## EXERCISE REQUIREMENTS:
Pick out each line with the word "chia" from the material that follows.

=== Begin Enclosure ===

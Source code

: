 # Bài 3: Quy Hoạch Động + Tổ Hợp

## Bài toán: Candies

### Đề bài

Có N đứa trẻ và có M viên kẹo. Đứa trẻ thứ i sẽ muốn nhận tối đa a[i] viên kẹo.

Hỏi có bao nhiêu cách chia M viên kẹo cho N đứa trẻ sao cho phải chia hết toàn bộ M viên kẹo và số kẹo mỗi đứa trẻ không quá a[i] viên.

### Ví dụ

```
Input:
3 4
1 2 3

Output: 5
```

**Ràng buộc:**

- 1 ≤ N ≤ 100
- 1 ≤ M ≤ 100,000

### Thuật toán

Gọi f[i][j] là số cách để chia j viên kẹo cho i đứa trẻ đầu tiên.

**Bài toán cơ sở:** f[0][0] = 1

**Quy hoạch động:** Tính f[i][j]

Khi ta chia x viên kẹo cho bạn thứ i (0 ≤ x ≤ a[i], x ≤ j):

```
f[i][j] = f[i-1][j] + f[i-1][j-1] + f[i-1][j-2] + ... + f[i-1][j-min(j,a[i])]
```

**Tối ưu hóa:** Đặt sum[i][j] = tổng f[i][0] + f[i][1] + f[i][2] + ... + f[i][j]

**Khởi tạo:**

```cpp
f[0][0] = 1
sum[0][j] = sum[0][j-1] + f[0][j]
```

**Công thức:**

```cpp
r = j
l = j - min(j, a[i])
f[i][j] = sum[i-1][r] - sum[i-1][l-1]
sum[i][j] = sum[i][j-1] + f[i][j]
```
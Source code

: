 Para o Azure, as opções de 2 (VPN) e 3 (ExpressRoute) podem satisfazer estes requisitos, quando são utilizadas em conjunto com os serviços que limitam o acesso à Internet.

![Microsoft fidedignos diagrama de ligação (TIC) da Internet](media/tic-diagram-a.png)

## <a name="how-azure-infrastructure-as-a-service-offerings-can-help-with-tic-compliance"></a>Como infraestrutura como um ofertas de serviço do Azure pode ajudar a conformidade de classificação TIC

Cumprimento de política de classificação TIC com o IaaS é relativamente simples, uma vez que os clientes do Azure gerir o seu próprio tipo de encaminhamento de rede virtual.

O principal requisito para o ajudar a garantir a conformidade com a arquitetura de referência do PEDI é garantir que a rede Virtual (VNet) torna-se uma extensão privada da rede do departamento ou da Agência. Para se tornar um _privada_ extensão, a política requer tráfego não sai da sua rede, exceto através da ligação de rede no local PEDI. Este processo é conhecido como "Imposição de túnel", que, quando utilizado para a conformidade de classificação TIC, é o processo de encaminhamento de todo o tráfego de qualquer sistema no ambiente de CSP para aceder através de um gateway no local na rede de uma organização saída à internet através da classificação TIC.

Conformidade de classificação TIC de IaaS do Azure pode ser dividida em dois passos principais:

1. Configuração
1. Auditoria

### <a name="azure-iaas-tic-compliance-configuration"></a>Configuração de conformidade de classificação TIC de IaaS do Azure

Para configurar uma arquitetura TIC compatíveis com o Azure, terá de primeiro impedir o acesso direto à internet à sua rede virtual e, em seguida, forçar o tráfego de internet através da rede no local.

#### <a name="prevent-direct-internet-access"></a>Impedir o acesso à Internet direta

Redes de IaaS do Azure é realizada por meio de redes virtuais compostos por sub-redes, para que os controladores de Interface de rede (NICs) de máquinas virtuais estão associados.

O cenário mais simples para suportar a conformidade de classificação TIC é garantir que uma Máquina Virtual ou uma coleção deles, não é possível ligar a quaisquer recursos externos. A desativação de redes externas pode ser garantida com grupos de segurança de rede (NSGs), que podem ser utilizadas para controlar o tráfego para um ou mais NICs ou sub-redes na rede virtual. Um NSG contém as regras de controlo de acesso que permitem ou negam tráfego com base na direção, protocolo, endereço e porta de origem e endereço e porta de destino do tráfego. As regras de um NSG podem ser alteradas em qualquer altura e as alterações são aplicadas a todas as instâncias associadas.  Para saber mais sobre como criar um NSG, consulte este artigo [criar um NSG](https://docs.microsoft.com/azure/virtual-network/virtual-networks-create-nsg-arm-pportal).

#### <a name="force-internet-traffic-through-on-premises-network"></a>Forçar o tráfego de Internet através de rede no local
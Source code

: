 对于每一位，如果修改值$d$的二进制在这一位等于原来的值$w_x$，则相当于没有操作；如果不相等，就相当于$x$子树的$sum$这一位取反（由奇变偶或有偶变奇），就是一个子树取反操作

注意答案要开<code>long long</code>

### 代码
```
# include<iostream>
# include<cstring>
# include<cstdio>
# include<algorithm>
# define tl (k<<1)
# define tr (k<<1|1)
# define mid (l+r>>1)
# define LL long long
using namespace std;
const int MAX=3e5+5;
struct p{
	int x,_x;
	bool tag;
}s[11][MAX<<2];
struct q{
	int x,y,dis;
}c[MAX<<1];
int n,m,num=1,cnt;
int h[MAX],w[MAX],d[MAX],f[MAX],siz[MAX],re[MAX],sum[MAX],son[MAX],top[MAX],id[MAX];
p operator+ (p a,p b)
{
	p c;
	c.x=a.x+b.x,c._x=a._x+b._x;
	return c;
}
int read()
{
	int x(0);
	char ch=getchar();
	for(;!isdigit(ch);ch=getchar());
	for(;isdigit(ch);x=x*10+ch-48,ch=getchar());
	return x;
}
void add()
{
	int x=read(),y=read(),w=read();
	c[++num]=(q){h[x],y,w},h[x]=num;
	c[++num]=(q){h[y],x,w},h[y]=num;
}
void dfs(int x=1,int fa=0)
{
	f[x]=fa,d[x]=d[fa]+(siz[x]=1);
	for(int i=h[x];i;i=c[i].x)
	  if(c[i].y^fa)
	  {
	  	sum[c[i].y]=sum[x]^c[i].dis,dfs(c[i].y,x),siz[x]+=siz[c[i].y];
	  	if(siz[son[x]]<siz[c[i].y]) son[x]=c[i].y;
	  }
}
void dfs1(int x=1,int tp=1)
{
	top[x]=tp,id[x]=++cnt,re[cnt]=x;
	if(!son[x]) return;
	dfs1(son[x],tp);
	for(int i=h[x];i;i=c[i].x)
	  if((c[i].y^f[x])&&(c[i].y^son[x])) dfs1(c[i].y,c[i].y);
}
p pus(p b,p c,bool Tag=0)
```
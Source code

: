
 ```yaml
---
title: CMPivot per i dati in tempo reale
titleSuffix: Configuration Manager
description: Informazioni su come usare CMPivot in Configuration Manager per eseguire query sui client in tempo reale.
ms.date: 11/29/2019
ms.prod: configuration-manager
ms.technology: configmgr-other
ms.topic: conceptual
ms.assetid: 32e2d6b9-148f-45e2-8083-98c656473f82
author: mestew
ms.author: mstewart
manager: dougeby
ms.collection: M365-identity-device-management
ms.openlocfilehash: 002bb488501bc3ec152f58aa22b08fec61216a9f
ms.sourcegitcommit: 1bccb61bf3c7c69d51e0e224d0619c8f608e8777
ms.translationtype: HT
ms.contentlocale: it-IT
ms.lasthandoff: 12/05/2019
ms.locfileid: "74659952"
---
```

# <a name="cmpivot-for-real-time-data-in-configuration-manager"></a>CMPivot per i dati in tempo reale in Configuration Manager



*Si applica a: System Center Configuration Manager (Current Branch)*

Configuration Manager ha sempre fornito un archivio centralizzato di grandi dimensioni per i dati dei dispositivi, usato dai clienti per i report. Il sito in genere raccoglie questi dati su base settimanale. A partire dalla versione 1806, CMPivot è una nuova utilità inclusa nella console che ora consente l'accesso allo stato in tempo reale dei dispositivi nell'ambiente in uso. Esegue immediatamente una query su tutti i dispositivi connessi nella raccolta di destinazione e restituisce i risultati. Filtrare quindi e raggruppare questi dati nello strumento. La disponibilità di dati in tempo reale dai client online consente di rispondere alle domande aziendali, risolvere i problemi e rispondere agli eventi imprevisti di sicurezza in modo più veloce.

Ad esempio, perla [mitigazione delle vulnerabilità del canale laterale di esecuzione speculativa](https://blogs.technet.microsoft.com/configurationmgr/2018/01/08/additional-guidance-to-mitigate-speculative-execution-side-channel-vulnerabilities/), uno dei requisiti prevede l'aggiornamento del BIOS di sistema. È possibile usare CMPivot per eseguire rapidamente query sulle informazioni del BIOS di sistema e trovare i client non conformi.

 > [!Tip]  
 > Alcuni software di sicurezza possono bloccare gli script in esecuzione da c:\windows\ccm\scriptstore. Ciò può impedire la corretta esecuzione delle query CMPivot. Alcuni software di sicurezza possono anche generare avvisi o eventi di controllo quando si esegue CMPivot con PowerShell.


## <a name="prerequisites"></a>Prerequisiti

=== End Enclosure ===

## ANSWER SECTION:
Hỏi có bao nhiêu cách chia M viên kẹo cho N đứa trẻ sao cho phải chia hết toàn bộ M viên kẹo và số kẹo mỗi đứa trẻ không quá a[i] viên.
Gọi f[i][j] là số cách để chia j viên kẹo cho i đứa trẻ đầu tiên.
Khi ta chia x viên kẹo cho bạn thứ i (0 ≤ x ≤ a[i], x ≤ j):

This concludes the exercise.